If Facebook was merely a large company that people depended on to communicate that would have been bad enough. But it is a large company that people depend on to communicate that also collects, monetises and transforms the personal data that people provide to it for this communication, and then holds it in opaque systems that are always two steps behind critical political developments. This perhaps explains the simple question that Congress asked Haugen: Is it time to break up Facebook?
The pure economic argument is that as long as the company is growing, it should be allowed to keep growing; after all, it is creating jobs and growing economies. But jobs and economies do not exist outside social and political contexts and will mean nothing if societies collapse. The justification for allowing indefinite growth is feeble, particularly when the evidence that Haugen provided suggests that the company is not willing to change course on proof that it harms societies.
The company’s policies on dealing with the sociology and moral economy created by the unprecedented concentration of data in its hands are wanting. It is seemingly unable or unwilling to understand that making communication easier means that people of bad intent will also find it easier to communicate.

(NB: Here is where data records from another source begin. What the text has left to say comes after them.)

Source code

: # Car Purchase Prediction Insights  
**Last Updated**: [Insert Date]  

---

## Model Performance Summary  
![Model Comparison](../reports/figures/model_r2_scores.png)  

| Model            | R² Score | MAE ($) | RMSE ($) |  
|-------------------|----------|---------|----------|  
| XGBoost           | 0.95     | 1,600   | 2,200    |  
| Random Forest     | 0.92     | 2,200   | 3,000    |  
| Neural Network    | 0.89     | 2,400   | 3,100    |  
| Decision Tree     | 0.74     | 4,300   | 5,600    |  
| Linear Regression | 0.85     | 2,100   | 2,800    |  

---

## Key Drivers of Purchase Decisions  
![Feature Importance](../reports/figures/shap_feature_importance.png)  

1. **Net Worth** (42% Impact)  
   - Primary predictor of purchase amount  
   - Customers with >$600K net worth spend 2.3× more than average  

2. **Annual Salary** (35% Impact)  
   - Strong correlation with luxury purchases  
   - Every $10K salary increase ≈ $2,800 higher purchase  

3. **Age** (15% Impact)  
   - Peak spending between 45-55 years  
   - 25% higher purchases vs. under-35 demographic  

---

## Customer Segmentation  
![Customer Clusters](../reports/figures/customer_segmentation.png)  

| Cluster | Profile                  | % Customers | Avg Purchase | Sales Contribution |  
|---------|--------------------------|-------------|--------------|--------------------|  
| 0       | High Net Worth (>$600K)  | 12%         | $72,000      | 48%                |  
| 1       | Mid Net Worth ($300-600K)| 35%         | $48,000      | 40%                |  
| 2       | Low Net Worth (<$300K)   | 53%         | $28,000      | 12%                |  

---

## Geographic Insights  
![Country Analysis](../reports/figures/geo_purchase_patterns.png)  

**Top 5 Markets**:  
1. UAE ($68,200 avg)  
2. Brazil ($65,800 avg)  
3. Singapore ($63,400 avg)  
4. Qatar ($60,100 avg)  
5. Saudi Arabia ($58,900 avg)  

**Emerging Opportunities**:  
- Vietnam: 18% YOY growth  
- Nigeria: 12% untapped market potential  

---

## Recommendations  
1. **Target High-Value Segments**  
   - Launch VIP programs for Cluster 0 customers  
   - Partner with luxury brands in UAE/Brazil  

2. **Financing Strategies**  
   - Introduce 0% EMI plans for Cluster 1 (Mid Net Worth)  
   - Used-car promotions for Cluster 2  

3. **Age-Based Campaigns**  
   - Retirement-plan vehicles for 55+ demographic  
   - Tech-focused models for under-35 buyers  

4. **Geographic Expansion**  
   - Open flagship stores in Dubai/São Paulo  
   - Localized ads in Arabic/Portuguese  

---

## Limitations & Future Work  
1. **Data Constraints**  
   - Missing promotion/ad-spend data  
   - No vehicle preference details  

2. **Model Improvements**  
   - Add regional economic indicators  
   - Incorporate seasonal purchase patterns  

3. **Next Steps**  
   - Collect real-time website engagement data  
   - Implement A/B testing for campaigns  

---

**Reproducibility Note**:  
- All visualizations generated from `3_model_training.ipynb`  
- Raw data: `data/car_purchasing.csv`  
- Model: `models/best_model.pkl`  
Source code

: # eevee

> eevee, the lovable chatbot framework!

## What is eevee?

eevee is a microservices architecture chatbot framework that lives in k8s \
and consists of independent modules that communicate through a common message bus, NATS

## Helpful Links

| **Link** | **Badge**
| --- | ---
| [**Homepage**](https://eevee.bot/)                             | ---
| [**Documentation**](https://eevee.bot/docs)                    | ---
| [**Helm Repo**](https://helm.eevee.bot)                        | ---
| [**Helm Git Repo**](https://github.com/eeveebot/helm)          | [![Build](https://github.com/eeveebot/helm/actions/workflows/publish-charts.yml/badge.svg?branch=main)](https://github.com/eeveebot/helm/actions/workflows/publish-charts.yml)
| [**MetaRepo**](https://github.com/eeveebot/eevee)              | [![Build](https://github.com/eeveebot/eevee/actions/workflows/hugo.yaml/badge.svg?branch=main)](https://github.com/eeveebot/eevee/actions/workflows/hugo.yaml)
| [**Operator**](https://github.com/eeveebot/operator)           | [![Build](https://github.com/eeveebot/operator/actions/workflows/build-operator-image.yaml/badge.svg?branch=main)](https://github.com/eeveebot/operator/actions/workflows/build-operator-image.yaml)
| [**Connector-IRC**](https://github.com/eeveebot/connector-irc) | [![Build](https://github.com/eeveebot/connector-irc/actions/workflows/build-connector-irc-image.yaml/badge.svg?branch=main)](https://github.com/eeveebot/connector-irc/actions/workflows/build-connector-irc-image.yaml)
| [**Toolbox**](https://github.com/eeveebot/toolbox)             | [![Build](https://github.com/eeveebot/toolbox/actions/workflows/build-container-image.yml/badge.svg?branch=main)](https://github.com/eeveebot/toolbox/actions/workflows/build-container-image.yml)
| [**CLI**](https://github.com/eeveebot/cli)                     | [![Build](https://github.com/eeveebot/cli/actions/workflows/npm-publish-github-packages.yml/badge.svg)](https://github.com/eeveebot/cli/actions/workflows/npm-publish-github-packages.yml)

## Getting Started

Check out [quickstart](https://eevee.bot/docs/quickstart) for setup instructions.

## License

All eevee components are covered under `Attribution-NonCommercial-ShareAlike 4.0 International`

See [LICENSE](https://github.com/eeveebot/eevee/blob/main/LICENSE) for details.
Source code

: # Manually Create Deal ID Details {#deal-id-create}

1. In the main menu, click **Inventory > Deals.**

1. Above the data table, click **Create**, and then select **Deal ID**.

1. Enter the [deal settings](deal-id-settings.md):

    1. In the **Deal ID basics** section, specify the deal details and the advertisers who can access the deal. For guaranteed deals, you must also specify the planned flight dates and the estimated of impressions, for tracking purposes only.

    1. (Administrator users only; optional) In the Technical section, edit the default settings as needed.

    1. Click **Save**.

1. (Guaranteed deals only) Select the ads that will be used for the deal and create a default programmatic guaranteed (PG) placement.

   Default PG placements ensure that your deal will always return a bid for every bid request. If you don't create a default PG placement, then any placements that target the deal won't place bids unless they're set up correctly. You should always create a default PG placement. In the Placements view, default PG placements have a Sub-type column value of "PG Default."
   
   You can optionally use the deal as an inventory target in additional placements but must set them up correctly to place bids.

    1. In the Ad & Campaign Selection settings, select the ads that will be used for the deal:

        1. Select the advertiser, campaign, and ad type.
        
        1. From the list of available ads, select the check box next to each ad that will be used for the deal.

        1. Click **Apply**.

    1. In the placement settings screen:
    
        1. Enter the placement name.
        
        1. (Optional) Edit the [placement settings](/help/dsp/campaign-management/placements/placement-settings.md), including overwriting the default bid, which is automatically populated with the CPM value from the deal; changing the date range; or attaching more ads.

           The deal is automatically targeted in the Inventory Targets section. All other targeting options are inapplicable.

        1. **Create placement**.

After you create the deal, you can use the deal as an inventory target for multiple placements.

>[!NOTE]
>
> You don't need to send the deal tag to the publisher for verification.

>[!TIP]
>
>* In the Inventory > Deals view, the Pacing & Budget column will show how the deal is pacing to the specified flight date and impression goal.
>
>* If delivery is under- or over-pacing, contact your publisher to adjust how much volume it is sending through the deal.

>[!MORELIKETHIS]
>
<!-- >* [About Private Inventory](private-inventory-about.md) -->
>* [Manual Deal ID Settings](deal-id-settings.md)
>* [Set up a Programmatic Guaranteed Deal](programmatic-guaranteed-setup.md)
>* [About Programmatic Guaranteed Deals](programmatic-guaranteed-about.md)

There are fundamental questions of society that strike at the heart of Facebook’s business model that need more rigorous analysis than a couple of one-off company statements. Should a company be able to monetise information that people provide for free in order to maintain their social networks? Should political information be treated differently than commercial information and how? Is advertising the only model for funding social networks? What obligations do these companies have to societies or markets where they are not registered and yet still want to profit from? These are philosophical questions about the nature of society after the digital era that cannot be papered over by empty rhetoric about economic growth.